HOW TO COMPLETE THIS TASK
Every line in the entries that holds "Análisis" should be identified and copied.

SOURCE MATERIAL
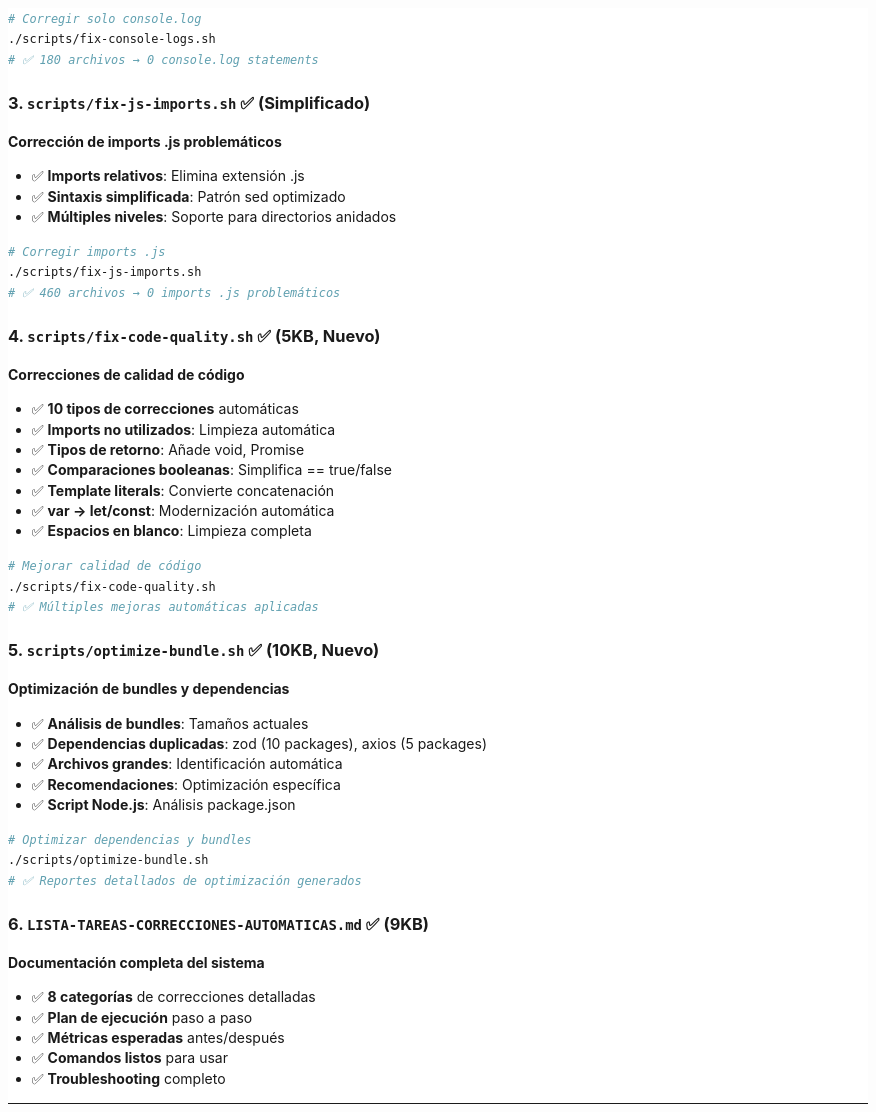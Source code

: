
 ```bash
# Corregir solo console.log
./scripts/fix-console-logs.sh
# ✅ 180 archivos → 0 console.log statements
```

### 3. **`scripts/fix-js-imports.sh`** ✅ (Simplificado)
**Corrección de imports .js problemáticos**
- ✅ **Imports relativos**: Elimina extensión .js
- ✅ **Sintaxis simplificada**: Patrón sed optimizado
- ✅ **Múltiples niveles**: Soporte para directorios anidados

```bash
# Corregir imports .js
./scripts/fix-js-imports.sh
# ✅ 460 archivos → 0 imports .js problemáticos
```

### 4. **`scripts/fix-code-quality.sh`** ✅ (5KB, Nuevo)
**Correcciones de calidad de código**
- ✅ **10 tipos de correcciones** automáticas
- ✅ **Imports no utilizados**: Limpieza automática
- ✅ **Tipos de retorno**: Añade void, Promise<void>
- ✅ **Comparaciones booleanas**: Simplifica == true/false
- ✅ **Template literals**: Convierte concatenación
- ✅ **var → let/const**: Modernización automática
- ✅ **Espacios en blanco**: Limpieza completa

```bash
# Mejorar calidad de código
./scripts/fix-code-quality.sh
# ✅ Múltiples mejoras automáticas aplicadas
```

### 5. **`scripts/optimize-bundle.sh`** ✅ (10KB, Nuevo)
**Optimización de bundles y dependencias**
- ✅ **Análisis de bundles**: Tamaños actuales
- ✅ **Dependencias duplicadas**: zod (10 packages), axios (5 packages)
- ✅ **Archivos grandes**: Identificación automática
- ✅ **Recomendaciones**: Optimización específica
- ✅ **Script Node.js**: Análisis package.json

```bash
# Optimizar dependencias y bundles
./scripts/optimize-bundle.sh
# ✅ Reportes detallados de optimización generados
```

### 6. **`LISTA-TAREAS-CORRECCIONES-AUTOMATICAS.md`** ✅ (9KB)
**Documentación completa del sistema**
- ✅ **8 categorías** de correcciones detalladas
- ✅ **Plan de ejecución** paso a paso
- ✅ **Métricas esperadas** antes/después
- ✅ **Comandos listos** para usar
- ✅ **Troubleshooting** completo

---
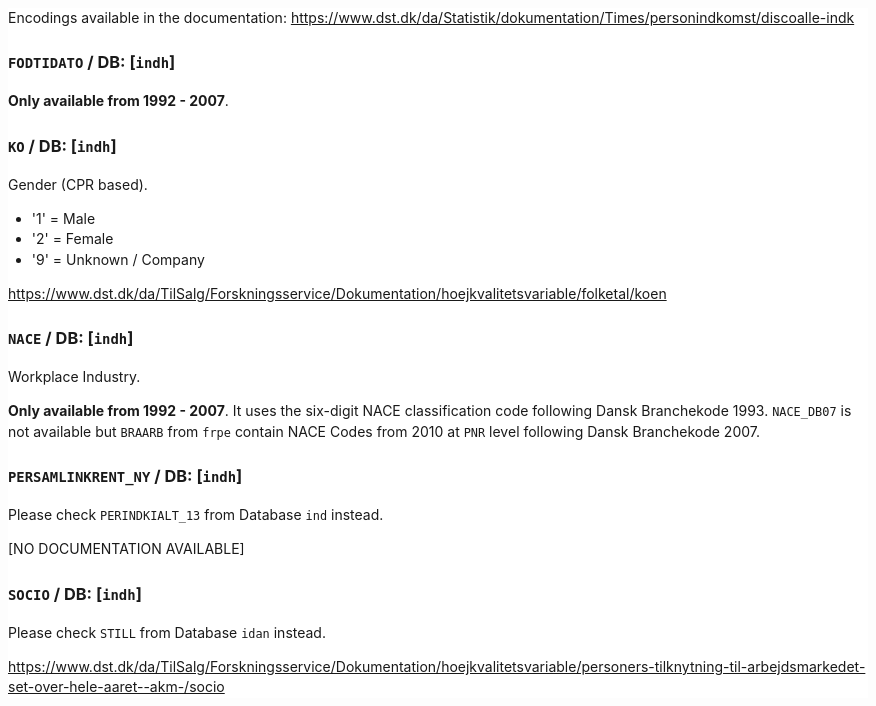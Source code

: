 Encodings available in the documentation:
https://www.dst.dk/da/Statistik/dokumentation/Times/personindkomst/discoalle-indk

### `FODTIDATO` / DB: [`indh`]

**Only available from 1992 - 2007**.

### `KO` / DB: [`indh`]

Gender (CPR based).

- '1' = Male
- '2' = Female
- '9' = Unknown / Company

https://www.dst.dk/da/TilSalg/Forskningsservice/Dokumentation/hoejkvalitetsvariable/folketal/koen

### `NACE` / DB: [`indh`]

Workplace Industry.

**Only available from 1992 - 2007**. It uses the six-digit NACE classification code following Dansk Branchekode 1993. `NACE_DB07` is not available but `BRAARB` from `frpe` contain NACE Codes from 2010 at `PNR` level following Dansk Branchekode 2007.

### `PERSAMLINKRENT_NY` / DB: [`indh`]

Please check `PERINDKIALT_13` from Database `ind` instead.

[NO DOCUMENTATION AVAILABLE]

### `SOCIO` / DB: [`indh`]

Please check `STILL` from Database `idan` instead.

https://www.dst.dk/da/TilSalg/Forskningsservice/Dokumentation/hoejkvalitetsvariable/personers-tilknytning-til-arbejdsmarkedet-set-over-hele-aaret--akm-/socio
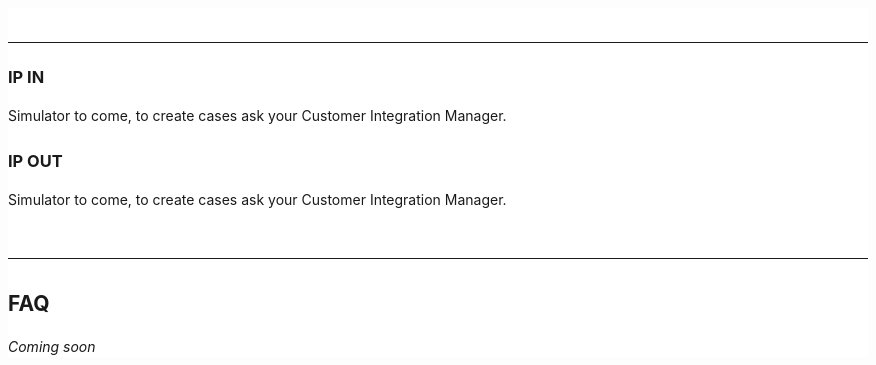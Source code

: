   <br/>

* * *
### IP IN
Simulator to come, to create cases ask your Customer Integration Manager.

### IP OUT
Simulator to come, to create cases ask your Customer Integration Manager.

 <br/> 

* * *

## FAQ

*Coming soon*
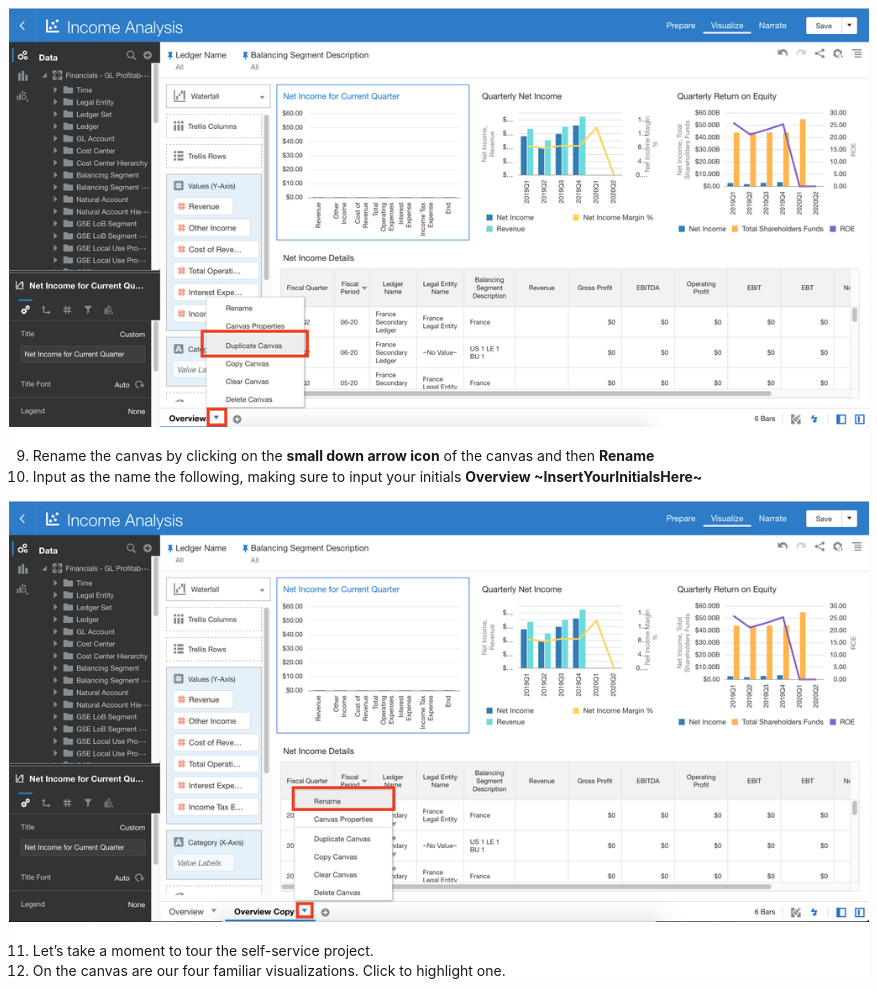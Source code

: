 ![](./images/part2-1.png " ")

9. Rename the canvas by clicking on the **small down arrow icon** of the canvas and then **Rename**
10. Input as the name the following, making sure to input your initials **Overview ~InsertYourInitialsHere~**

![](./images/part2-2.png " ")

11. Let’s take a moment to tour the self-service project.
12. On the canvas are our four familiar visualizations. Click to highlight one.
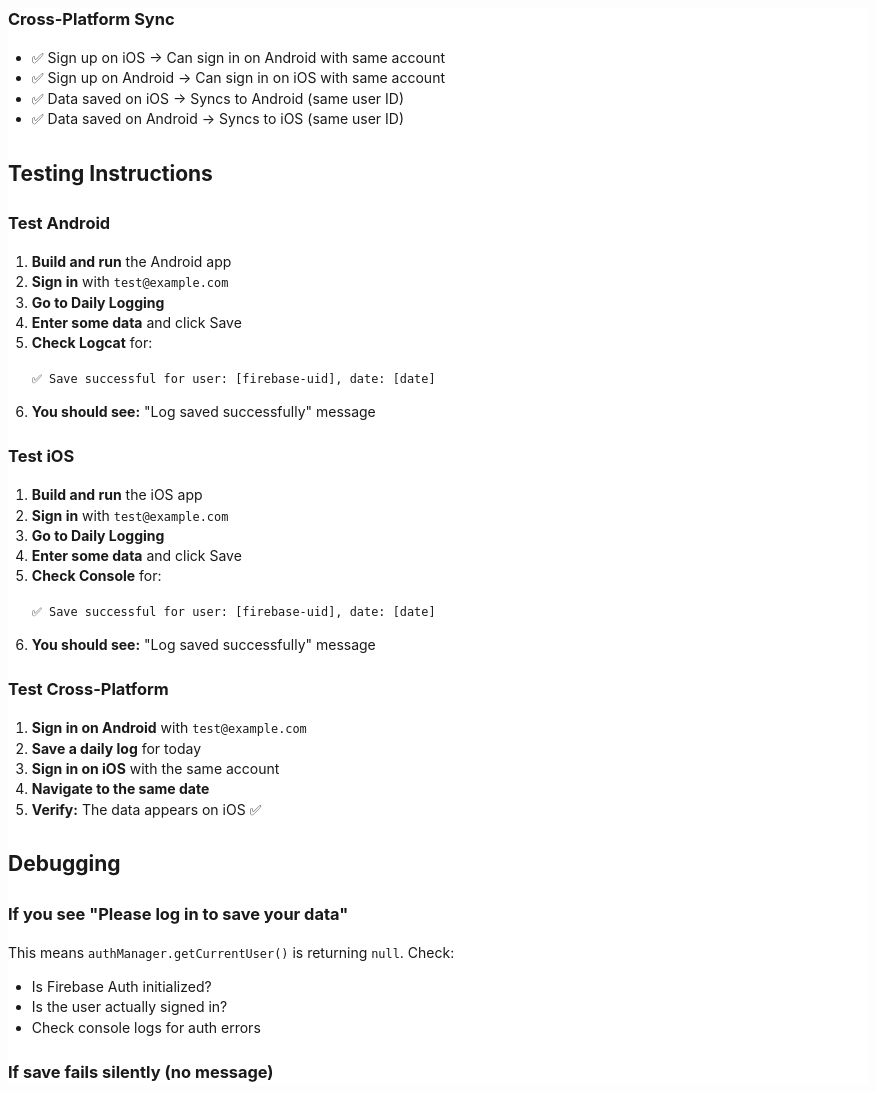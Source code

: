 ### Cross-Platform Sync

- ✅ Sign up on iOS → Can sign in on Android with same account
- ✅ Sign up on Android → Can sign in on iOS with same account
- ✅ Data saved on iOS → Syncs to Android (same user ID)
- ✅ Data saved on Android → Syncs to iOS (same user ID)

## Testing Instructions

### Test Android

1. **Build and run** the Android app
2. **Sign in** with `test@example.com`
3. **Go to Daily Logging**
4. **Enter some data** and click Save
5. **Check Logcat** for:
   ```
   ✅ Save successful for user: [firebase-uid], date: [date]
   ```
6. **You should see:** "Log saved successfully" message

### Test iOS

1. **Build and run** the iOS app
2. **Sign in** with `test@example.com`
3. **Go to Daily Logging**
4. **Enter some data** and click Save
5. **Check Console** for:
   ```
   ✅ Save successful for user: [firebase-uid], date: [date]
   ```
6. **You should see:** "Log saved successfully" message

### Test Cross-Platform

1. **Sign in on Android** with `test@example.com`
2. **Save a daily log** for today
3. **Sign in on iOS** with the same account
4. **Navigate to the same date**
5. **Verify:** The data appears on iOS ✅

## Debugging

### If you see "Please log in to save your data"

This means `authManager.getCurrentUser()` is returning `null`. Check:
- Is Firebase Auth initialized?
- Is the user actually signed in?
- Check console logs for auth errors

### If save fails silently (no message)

RESULT
- ✅ **Análisis de bundles**: Tamaños actuales
- ✅ **Script Node.js**: Análisis package.json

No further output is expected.